I previously wrote a post concerning music, but in that post I gave you my top 5/10 favorite artists of different genres. Today, I will talk about music, but the way I feel the industry was 20 years ago and how I feel it is today. I would also like you to keep this in mind as you prepare yourself to read today’s post, this is MY opinion. I feel the need to stress that, because a lot of readers take what they see or read in a Blog literally. It’s not that way, this MY opinion and MY opinion ALONE.
Today’s music industry compared to 20 years ago is on two different spectrums. In 1993, I know for some of you that’s old, but this is how I feel the music industry worked. You start local, get a buzz going for yourself. You enter some talents shows to display your skills whether it be rapping or singing. Your buzz gets a little bigger. Now that you have a following and people know who you are, you start to perform for clubs and what not. Now that you are performing for 20-50 people, your following is getting bigger. Now you have people talking about you, of course when you start to create a buzz, you are going to have those that think you are stealing a style from a certain rapper/singer, whatever the case may be. You finally have enough money to pay for some studio time so you can prepare a demo. You start passing your demo around so that you have a chance to see what type of reaction you get on a locally.
By this point, more that likely you have yourself a DJ. Now that you have a DJ, you now have the chance to get some radio play. Depending on where you live and if that market is saturated with whatever you’re putting out is going to depend on how many spins you get. Your DJ passes your music around through their network of DJ’s to get you more listeners. Now let’s say you are lucky enough to catch the ear of an A&R. An A&R is Artists and repertoire (A&R) and it is the division of a record label or music publishing company that is responsible for talent scouting and overseeing the artistic development of recording artists and/or songwriters. It also acts as a liaison between artists and the record label or publishing company; every activity involving artists to the point of album release is generally considered under the preview of, and responsibility of the A&R.
Now that you have the attention of a record label, you hire yourself a manager. Depending on how you feel you need to get your career started in the music industry, hiring a manager could be done before the A&R process or after. Your manager and you A&R set up a meeting for you to showcase your talent to a “big wig” of a record label. This is a crucial point, because this will make you are break you. If one record label isn’t looking for what you are providing, you don’t give up. Your manager and the A&R can then introduce or pass you/your demo to other record labels. Whatever your talent is whether it be rapping or singing you continue to look for a record label that is looking for what you are providing.
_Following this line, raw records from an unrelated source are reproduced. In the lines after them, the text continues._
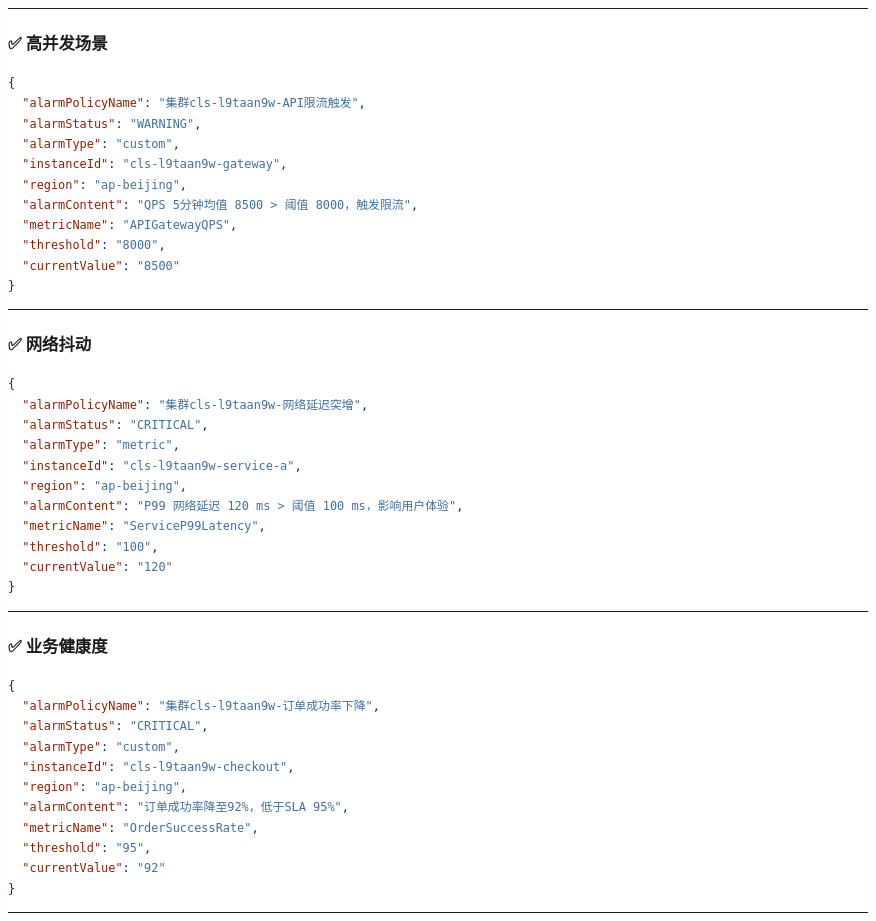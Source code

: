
 ```json
```

---

### ✅ 高并发场景
```json
{
  "alarmPolicyName": "集群cls-l9taan9w-API限流触发",
  "alarmStatus": "WARNING",
  "alarmType": "custom",
  "instanceId": "cls-l9taan9w-gateway",
  "region": "ap-beijing",
  "alarmContent": "QPS 5分钟均值 8500 > 阈值 8000，触发限流",
  "metricName": "APIGatewayQPS",
  "threshold": "8000",
  "currentValue": "8500"
}
```

---

### ✅ 网络抖动
```json
{
  "alarmPolicyName": "集群cls-l9taan9w-网络延迟突增",
  "alarmStatus": "CRITICAL",
  "alarmType": "metric",
  "instanceId": "cls-l9taan9w-service-a",
  "region": "ap-beijing",
  "alarmContent": "P99 网络延迟 120 ms > 阈值 100 ms，影响用户体验",
  "metricName": "ServiceP99Latency",
  "threshold": "100",
  "currentValue": "120"
}
```

---

### ✅ 业务健康度
```json
{
  "alarmPolicyName": "集群cls-l9taan9w-订单成功率下降",
  "alarmStatus": "CRITICAL",
  "alarmType": "custom",
  "instanceId": "cls-l9taan9w-checkout",
  "region": "ap-beijing",
  "alarmContent": "订单成功率降至92%，低于SLA 95%",
  "metricName": "OrderSuccessRate",
  "threshold": "95",
  "currentValue": "92"
}
```

---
Your manager, A&R and the record label sit down and negotiate a contract. Once all parties including you, agree to the terms in the contract, you are signed. Now that you are signed, that means that the record label has faith that you do well and sell some units bringing profit and more exposure to that record labael. After preparing a single that you and the record label are comfortable with it gets sent out to a bigger market, popular DJ’s, radio stations, etc. After this is done the record label is going to see the response you get from DJ’s and radio play. If your single is getting a lot of spins now the record company is going to push for an album, which is in your contract. Keep in mind, also in that contract is should also state how many albums you owe to the record label. The album is done. You and the record label are pleased with the content and the songs chosen for your first album. The record label then gets the album mass produced and sent out to major chains, such as Wal-Mart, Target, local music shops and so on. Album sales are through the roof. The record label is making money and you are making a percentage of every album that is sold, but that percentage all depends on the terms of the contract. If you have a good manager, you will be taken care of.
Before we go any further, I want you to keep in mind, that this is how I felt that the industry worked 20 years ago. I know that I missed the part of breaking an artist, when I say breaking an artist, I mean heavy promotion. I also missed touring, but you get the picture.
Now let’s fast forward 20 years. I feel that in today’s music industry, it is all single based and it’s all about how the beat sounds, then the consumer will listen to the lyrical content. Consumers today aren’t looking for an album with lyrical content anymore. As for me, I like to listen to the lyrics of an artist. If the artist has no lyrical content, then why spend my money to buy the album? It’s not worth it. I may go to iTunes and buy a couple of songs from the album because of a catchy hook or nice beat. With the invention of the internet, you can by pass all the steps that you had to go through 20 years ago. You can do everything to create a song in the comfort of your own home. You can also negotiate your own terms of the contract. I feel that it is rare nowadays for an A&R to go out and look for talent. The reason I say that is all they have to do is go on the internet and see the following of any up and coming artist or a lot of artists are bombarding them with music. The A&R doesn’t even have to leave his/her desk.
Its crazy how the music industry has changed, but how I feel right now is the same way someone else felt 20 years ago. Of course the industry will change as technology gets better as it should. I’m just giving you a REGULAR’S point of view. Everybody doesn’t feel that same way about music, which is good, because if they did then we would all still be listening to the music of 20 years ago.